Some of the best techniques to break a person’s arm while fighting on the ground are the armbar lock from Judo and Brazilian Jiu Jitsu, and the Kimura from BJJ. One of the better ways to control your opponent on the ground is the Kuzure Kesa Gatame from Judo. So why won’t a Krav Maga practitioner find these moves in the Krav Maga system if they work so well? What kind of ground game does Krav Maga have?
I will start by saying that even though I have traveled many places throughout the world, I have yet to see streets made out of inch-and-a-half mats.
I say with sincerity that the two fighting systems I mentioned above are amazing fighting styles. But we have to remember that street fighting is very different from competitive fighting, with unknown threats, unknown obstacles, and no ability to stop the fight at will. As a well known fighter/celebrity in the BJJ world once told me: “In the street, I will definitely take my opponent down—but I would not go down to the ground.”

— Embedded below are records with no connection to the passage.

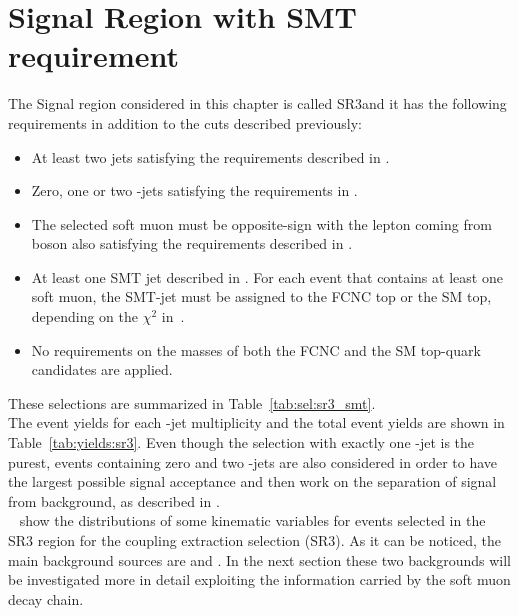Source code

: \section {Signal Region with SMT requirement}
\label{sec:sel:sr3}
The Signal region considered in this chapter is called SR3\tZc and it has the following requirements in addition to the cuts described previously:
\begin{itemize}
	\item At least two jets satisfying the requirements described in . 
	\item Zero, one or two \Pqb-jets satisfying the requirements in . 
	\item The selected soft muon must be opposite-sign with the lepton coming from \PW boson also satisfying the requirements described in  .
	\item At least one SMT jet described in . For each event that contains at least one 
	soft muon, the SMT-jet must be assigned to the FCNC top or the SM top, depending on the $\chi^2$ 
	in~.	 
	\item No requirements on the masses of both the FCNC and the SM top-quark candidates are applied. 
\end{itemize}
These selections are summarized in Table~\ref{tab:sel:sr3_smt}.\\
The event yields for each \Pqb-jet multiplicity and the total event yields are shown in Table~\ref{tab:yields:sr3}. 
Even though the selection with exactly one \Pqb-jet is the purest, events containing zero and two \Pqb-jets are also considered in order to have the largest possible signal acceptance and then work on the separation of signal from background, as described in .\\
~ show the distributions of some kinematic variables for events selected in the SR3 region for the \tZc coupling extraction selection (SR3\tZc). 
As it can be noticed, the main background sources are \ttZ and \VVHF. In the next section these
two backgrounds will be investigated more in detail exploiting the information carried by the soft muon
decay chain.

In Krav Maga, there are a lot of takedown prevention techniques and drills. Krav Maga has ground techniques, but our philosophy is that if you’ve been taken down, the first rule is to get up as fast as possible. Regardless of your skill or ability, the exposure and danger on the ground is very high. Some risks of going to or staying on the ground in street fights are: the ground itself (fatal impact to the head when falling on concrete); multiple attackers, especially when one or more are standing while the defender is on the ground; and unseen weapons or objects used by one or more attackers.
There are ground techniques and moves in Krav Maga, but they are all followed with striking and are coupled with the essential goal of getting up as soon as possible. And there you go. This is why we don’t spend time on learning how to do an armbar, Kimura, or Kazure Kesa Gatame. To execute these (still effective ring techniques) means we must spend more time on the ground, on a dirty concrete sidewalk of some alley, or in the middle of downtown surrounded by strangers without knowing who will attack you next and break a bottle on your head or even push you into oncoming traffic.
Stay safe and standing.
So that one may walk in peace.
2 Responses to “Krav Maga and Ground Fighting”
Not learning how to do an arm bar, kimura or other basic ground submissions means that the person doesn’t know how to defend against one either. If a person gets attacked by someone with BJJ experience, they will be taken on the ground, and then what?
Thanks for your comment. As we state in the article, our curriculum does have defenses against ground submissions.